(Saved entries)
▬▬▬▬▬▬▬▬▬▬

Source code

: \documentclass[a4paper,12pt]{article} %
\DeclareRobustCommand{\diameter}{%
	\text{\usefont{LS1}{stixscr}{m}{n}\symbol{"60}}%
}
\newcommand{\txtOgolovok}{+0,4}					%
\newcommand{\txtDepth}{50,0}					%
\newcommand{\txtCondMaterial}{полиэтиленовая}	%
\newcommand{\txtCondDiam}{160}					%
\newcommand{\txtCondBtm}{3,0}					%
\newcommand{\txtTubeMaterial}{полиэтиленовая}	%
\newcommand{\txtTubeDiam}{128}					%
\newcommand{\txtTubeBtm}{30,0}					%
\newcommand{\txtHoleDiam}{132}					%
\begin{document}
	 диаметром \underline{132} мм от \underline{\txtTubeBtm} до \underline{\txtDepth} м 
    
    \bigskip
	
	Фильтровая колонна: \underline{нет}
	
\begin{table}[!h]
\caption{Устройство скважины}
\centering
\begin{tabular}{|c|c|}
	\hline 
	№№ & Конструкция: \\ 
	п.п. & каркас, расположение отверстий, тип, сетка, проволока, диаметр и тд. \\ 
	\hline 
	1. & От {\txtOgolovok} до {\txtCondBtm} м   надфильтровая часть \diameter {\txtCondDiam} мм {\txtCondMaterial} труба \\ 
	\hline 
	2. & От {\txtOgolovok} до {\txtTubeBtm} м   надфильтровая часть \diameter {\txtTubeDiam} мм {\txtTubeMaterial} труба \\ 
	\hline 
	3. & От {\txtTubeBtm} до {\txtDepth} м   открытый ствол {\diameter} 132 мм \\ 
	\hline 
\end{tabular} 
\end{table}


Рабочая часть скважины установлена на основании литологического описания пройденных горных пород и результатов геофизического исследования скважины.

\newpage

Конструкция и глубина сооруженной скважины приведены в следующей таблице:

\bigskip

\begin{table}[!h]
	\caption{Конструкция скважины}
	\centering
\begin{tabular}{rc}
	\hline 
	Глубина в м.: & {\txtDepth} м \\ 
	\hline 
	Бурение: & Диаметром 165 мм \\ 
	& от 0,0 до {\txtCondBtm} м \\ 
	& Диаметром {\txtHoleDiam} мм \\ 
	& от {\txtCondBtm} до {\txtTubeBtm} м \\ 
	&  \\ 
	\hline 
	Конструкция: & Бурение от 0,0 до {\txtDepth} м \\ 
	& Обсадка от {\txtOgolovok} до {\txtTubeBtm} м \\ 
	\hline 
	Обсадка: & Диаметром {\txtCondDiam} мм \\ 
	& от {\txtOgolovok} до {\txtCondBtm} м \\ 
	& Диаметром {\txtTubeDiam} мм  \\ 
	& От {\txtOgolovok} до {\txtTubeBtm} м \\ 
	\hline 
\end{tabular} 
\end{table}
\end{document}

▬▬▬▬▬▬▬▬▬▬

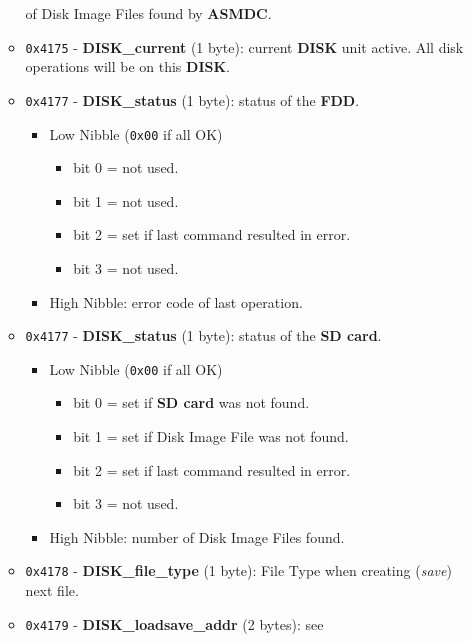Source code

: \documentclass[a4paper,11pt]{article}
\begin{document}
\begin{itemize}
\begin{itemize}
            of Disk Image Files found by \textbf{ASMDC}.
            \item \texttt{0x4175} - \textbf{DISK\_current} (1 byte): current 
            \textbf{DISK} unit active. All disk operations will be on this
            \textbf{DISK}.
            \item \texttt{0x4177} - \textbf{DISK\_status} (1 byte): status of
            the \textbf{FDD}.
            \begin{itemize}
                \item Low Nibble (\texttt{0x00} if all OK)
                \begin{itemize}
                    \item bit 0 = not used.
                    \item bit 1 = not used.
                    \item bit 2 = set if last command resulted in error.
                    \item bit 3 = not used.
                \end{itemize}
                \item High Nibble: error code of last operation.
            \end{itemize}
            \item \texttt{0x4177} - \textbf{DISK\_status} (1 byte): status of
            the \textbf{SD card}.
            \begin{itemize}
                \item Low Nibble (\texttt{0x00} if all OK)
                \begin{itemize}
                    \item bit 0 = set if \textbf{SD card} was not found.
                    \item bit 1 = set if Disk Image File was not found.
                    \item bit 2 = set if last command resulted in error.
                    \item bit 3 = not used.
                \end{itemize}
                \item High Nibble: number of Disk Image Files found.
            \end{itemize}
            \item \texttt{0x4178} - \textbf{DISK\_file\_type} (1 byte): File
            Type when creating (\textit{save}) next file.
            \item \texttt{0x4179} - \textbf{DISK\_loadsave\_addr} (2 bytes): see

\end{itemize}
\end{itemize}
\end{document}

▬▬▬▬▬▬▬▬▬▬

**Problem details:**
Where in the records does the word "found" appear? Copy each line that holds it.

**Written solution:**
            of Disk Image Files found by \textbf{ASMDC}.
                    \item bit 0 = set if \textbf{SD card} was not found.
                    \item bit 1 = set if Disk Image File was not found.
                \item High Nibble: number of Disk Image Files found.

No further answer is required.